■ ENTRIES PROVIDED:
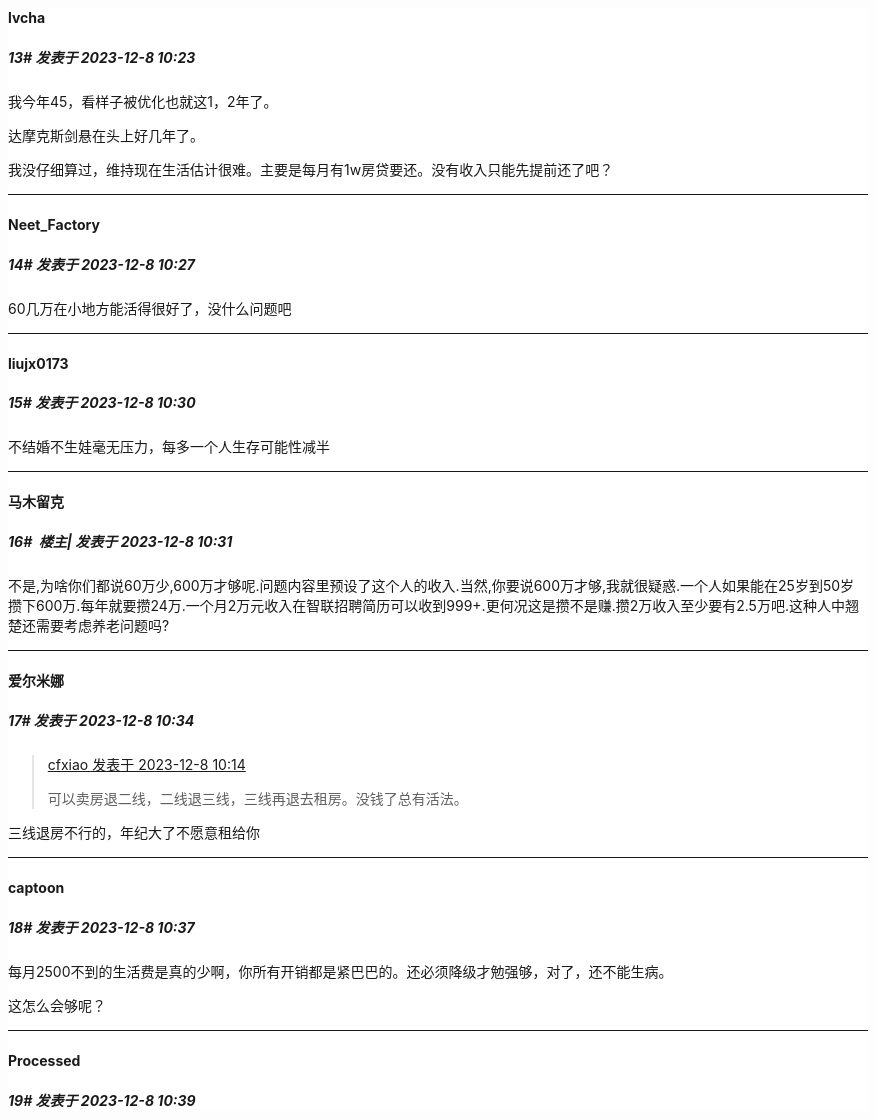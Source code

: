 ####  lvcha  
##### 13#       发表于 2023-12-8 10:23

我今年45，看样子被优化也就这1，2年了。

达摩克斯剑悬在头上好几年了。

我没仔细算过，维持现在生活估计很难。主要是每月有1w房贷要还。没有收入只能先提前还了吧？

*****

####  Neet_Factory  
##### 14#       发表于 2023-12-8 10:27

60几万在小地方能活得很好了，没什么问题吧

*****

####  liujx0173  
##### 15#       发表于 2023-12-8 10:30

不结婚不生娃毫无压力，每多一个人生存可能性减半

*****

####  马木留克  
##### 16#         楼主| 发表于 2023-12-8 10:31

不是,为啥你们都说60万少,600万才够呢.问题内容里预设了这个人的收入.当然,你要说600万才够,我就很疑惑.一个人如果能在25岁到50岁攒下600万.每年就要攒24万.一个月2万元收入在智联招聘简历可以收到999+.更何况这是攒不是赚.攒2万收入至少要有2.5万吧.这种人中翘楚还需要考虑养老问题吗?

*****

####  爱尔米娜  
##### 17#       发表于 2023-12-8 10:34

<blockquote><a href="httphttps://bbs.saraba1st.com/2b/forum.php?mod=redirect&amp;goto=findpost&amp;pid=63259147&amp;ptid=2163363" target="_blank">cfxiao 发表于 2023-12-8 10:14</a>

可以卖房退二线，二线退三线，三线再退去租房。没钱了总有活法。</blockquote>
三线退房不行的，年纪大了不愿意租给你

*****

####  captoon  
##### 18#       发表于 2023-12-8 10:37

每月2500不到的生活费是真的少啊，你所有开销都是紧巴巴的。还必须降级才勉强够，对了，还不能生病。

这怎么会够呢？

*****

####  Processed  
##### 19#       发表于 2023-12-8 10:39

■ YOUR INSTRUCTIONS:
An exact reproduction of the data above is required, with every picture removed.

■ REPLY:
Source code

: ####  lvcha  
##### 13#       发表于 2023-12-8 10:23

我今年45，看样子被优化也就这1，2年了。

达摩克斯剑悬在头上好几年了。

我没仔细算过，维持现在生活估计很难。主要是每月有1w房贷要还。没有收入只能先提前还了吧？

*****

####  Neet_Factory  
##### 14#       发表于 2023-12-8 10:27

60几万在小地方能活得很好了，没什么问题吧

*****

####  liujx0173  
##### 15#       发表于 2023-12-8 10:30

不结婚不生娃毫无压力，每多一个人生存可能性减半

*****

####  马木留克  
##### 16#         楼主| 发表于 2023-12-8 10:31

不是,为啥你们都说60万少,600万才够呢.问题内容里预设了这个人的收入.当然,你要说600万才够,我就很疑惑.一个人如果能在25岁到50岁攒下600万.每年就要攒24万.一个月2万元收入在智联招聘简历可以收到999+.更何况这是攒不是赚.攒2万收入至少要有2.5万吧.这种人中翘楚还需要考虑养老问题吗?

*****

####  爱尔米娜  
##### 17#       发表于 2023-12-8 10:34

<blockquote><a href="httphttps://bbs.saraba1st.com/2b/forum.php?mod=redirect&amp;goto=findpost&amp;pid=63259147&amp;ptid=2163363" target="_blank">cfxiao 发表于 2023-12-8 10:14</a>

可以卖房退二线，二线退三线，三线再退去租房。没钱了总有活法。</blockquote>
三线退房不行的，年纪大了不愿意租给你

*****

####  captoon  
##### 18#       发表于 2023-12-8 10:37

每月2500不到的生活费是真的少啊，你所有开销都是紧巴巴的。还必须降级才勉强够，对了，还不能生病。

这怎么会够呢？

*****

####  Processed  
##### 19#       发表于 2023-12-8 10:39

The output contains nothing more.